Supreme Court Justice David Souter is retiring, President Barack Obama will soon nominate a successor, and the cry is that it be a woman because, you know, it would be just dreadful otherwise.
Why, if Obama nominated a ma, the next thing you know Americans would be back in the caves, yanking women by their hair, banging them on the head with clubs and forgetting every advance made against drooling, brute male oppressiveness.
Or maybe not. Some Americans suspect that the United States could very well continue to be a just, rights-respecting republic even if a highly qualified, capable male somehow sneaked past liberal watchfulness to fill Souter’s vacancy.
In fact, improvements in women’s status would then shrink nary a millimeter.

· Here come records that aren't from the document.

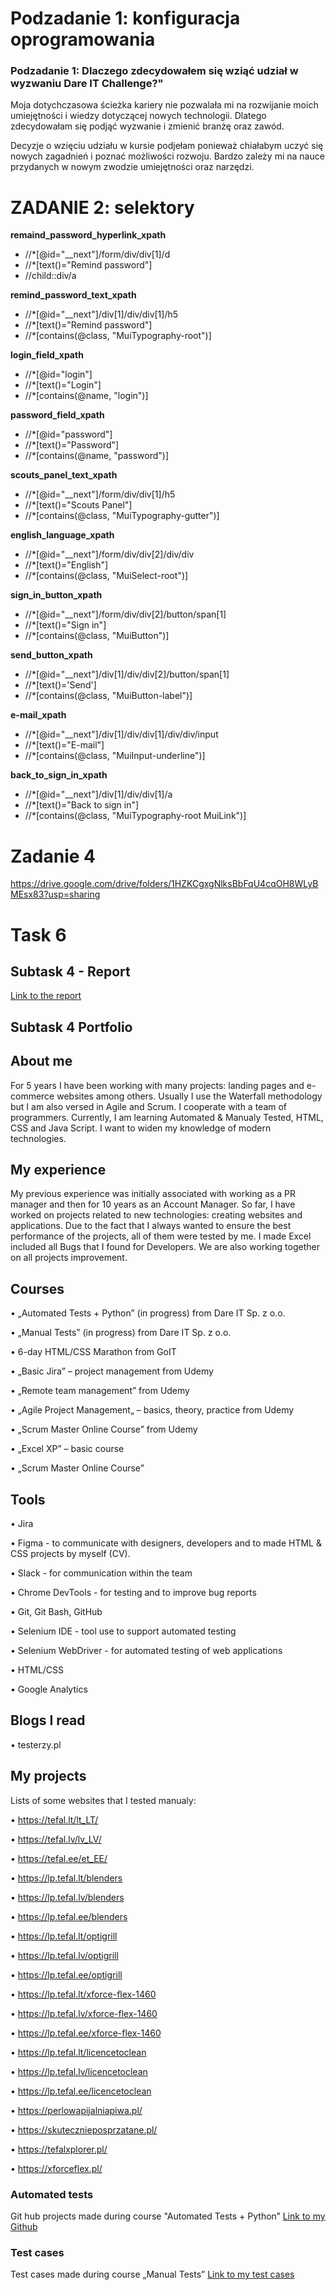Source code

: <h1>Podzadanie 1: konfiguracja oprogramowania</h1>
<h3>Podzadanie 1: Dlaczego zdecydowałem się wziąć udział w wyzwaniu Dare IT Challenge?"</h3>

Moja dotychczasowa ścieżka kariery nie pozwalała mi na rozwijanie moich umiejętności i wiedzy dotyczącej nowych technologii. 
Dlatego zdecydowałam się podjąć wyzwanie i zmienić branżę oraz zawód. 



Decyzje o wzięciu udziału w kursie podjełam ponieważ chiałabym uczyć się nowych zagadnień i poznać możliwości rozwoju. 
Bardzo zależy mi na nauce przydanych w nowym zwodzie umiejętności oraz narzędzi. 
 


<h1>ZADANIE 2: selektory</h1>

<strong>remaind_password_hyperlink_xpath</strong>
<ul>
<li>//*[@id="__next"]/form/div/div[1]/d</li>
<li>//*[text()="Remind password"]</li>
<li>//child::div/a</li>
</ul>

<strong>remind_password_text_xpath</strong>
<ul>
<li>//*[@id="__next"]/div[1]/div/div[1]/h5
<li>//*[text()="Remind password"] 
<li>//*[contains(@class, "MuiTypography-root")]
</ul>

<strong>login_field_xpath</strong>
<ul>
<li>//*[@id="login"]</li>
<li>//*[text()="Login"]</li>
<li>//*[contains(@name, "login")]</li>
</ul>

<strong>password_field_xpath</strong>
<ul>
<li>//*[@id="password"]</li>
<li>//*[text()="Password"]</li> 
<li>//*[contains(@name, "password")]</li>
</ul>

<strong>scouts_panel_text_xpath</strong>
<ul>
<li>//*[@id="__next"]/form/div/div[1]/h5</li>
<li>//*[text()="Scouts Panel"]</li>
<li>//*[contains(@class, "MuiTypography-gutter")]</li>
</ul>

<strong>english_language_xpath</strong>
<ul>
<li>//*[@id="__next"]/form/div/div[2]/div/div</li>
<li>//*[text()="English"]</li> 
<li>//*[contains(@class, "MuiSelect-root")]</li>
</ul>

<strong>sign_in_button_xpath</strong>
<ul>
<li>//*[@id="__next"]/form/div/div[2]/button/span[1]</li>
<li>//*[text()="Sign in"]</li>
<li>//*[contains(@class, "MuiButton")]</li>
</ul>

<strong>send_button_xpath</strong>
<ul>
<li>//*[@id="__next"]/div[1]/div/div[2]/button/span[1]</li>
<li>//*[text()='Send']</li> 
<li>//*[contains(@class, "MuiButton-label")]</li> 
</ul>

<strong>e-mail_xpath</strong>
<ul>
<li>//*[@id="__next"]/div[1]/div/div[1]/div/div/input</li>
<li>//*[text()="E-mail"]</li>  
<li>//*[contains(@class, "MuiInput-underline")]</li>
</ul>

<strong>back_to_sign_in_xpath</strong>
<ul>
<li>//*[@id="__next"]/div[1]/div/div[1]/a</li>
<li>//*[text()="Back to sign in"]</li> 
<li>//*[contains(@class, "MuiTypography-root MuiLink")]</li> 
</ul>

# Zadanie 4

https://drive.google.com/drive/folders/1HZKCgxgNlksBbFqU4cqOH8WLyBMEsx83?usp=sharing

# Task 6

## Subtask 4 - Report
<a href= "https://docs.google.com/spreadsheets/d/1mNcD6MblJCBzTkWhdbd8_rHpneC7MkQS_jymXSOoj30/edit?usp=share_link">Link to the report</a>



## Subtask 4 Portfolio 

## About me
For 5 years I have been working with many projects: landing pages and e-commerce websites among others. Usually I use the Waterfall methodology but I am also versed in Agile and Scrum. I cooperate with a team of programmers. Currently, I am learning Automated & Manualy Tested,  HTML, CSS and Java Script. I want to widen my knowledge of modern technologies. 


## My experience

My previous experience was initially associated with working as a PR manager and then for 10 years as an Account Manager. So far, I have worked on projects related to new technologies: creating websites and applications. Due to the fact that I always wanted to ensure the best performance of the projects, all of them were tested by me. I made Excel included all Bugs that I found for Developers. We are also working together on all projects improvement. 


## Courses

• „Automated Tests + Python” (in progress) from Dare IT Sp. z o.o.

• „Manual Tests” (in progress) from Dare IT Sp. z o.o.

• 6-day HTML/CSS Marathon from GoIT

• „Basic Jira” – project management from Udemy 

• „Remote team management” from Udemy 

• „Agile Project Management„ – basics, theory, practice from Udemy 

• „Scrum Master Online Course” from Udemy 

• „Excel XP” – basic course

• „Scrum Master Online Course”



## Tools


• Jira 

• Figma - to communicate with designers, developers and to made HTML & CSS projects by myself (CV). 

• Slack - for communication within the team

• Chrome DevTools - for testing and to improve bug reports

• Git, Git Bash, GitHub

• Selenium IDE - tool use to support automated testing

• Selenium WebDriver - for automated testing of web applications

• HTML/CSS

• Google Analytics



## Blogs I read


• testerzy.pl


## My projects
Lists of some websites that I tested manualy:

• https://tefal.lt/lt_LT/

• https://tefal.lv/lv_LV/

• https://tefal.ee/et_EE/

• https://lp.tefal.lt/blenders

• https://lp.tefal.lv/blenders

• https://lp.tefal.ee/blenders

• https://lp.tefal.lt/optigrill

• https://lp.tefal.lv/optigrill

• https://lp.tefal.ee/optigrill

• https://lp.tefal.lt/xforce-flex-1460

• https://lp.tefal.lv/xforce-flex-1460

• https://lp.tefal.ee/xforce-flex-1460

• https://lp.tefal.lt/licencetoclean

• https://lp.tefal.lv/licencetoclean

• https://lp.tefal.ee/licencetoclean

• https://perlowapijalniapiwa.pl/

• https://skutecznieposprzatane.pl/

• https://tefalxplorer.pl/

• https://xforceflex.pl/



### Automated tests
Git hub projects made during course "Automated Tests + Python” <a href = "https://github.com/LunaBraga/challenge_portfolio_Kasia">Link to my Github</a> 


### Test cases
Test cases made during course „Manual Tests” <a href = "https://docs.google.com/spreadsheets/d/141-j92eZIxft7-ZMGKViFarHWHmiG-Q5JXQkbierDYA/edit?usp=share_link">Link to my test cases</a>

That’s not to say that most men think there would be anything wrong with nominating a woman, or that there is a deficiency of brilliant women citizens extremely well prepared for the job. The issue rather is whether biology should be a crucial determining factor in deciding who might best serve in a position of extraordinary scope and historical significance.
Justice Ruth Bader Ginsburg told USA Today biology should rule because “there are perceptions that we have because we are women” and that this can be a “subtle influence” in determining court outcomes. There are probably a dozen things wrong with this argument, and a few of them come to mind.
One is that society would collapse tomorrow if it were not for the capacity of most of us to imagine what life is like for people different from us and to feel sympathy for them.
Morality is largely built on this fellow feeling even as it is furthered by certain kinds of cultural developments, some philosophers have argued. Some evolutionary scientists say much the same thing.
This sympathy – which obviously has its lapses – may be a country mile’s distance from sharing all the experiences of others, but there’s no way to get there from here.
No two individuals go through precisely the same situations in life or would necessarily derive the same lessons from them if they did, even within the thousands of groups that have much in common.
Do all women have the same political and social attitudes? Not even close. Justice Ginsburg, meet Governor Sarah Palin.
And at any rate, legal rulings are supposed to be based on interpretations of law, not on sympathy. Much of what’s best in western civilization has been the movement from the rule of on-the-spot judgment to the rule of law.
Obviously, we don’t want one-dimensional automatons as judges, but neither do we want judges who invent new law in accordance with supposed experiential insights instead of aiming to decipher how specific laws and legal traditions apply to the case at hand.
Justice Ginsburg has another argument, namely that a court with just one woman is a court that leaves women with a diminished understanding of their social roles.
These would have to be women whose eyes are closed tight to the myriad ways in which their sex more and more occupies seats of power. And it’s an argument that raises questions about all kinds of other groups that could lodge similar complaints.
After all, if a major point in choosing Supreme Court judges is to make groups feel good about themselves, where do you stop? What about gays, the disabled, all the various ethnic groups, very, very short people, unusually tall people, obese people and on and on?
Identity politics is ultimately a politics that bumps heads with a politics of merit, liberty, individualism and common sense.
The aim of Obama in nominating the next justice should first and foremost be to try to find someone with the absolute best judicial qualities of anyone willing to serve, quite possibly a woman, but not necessarily.
Jay Ambrose, formerly Washington director of editorial policy for Scripps Howard newspapers, is a columnist living in Colorado.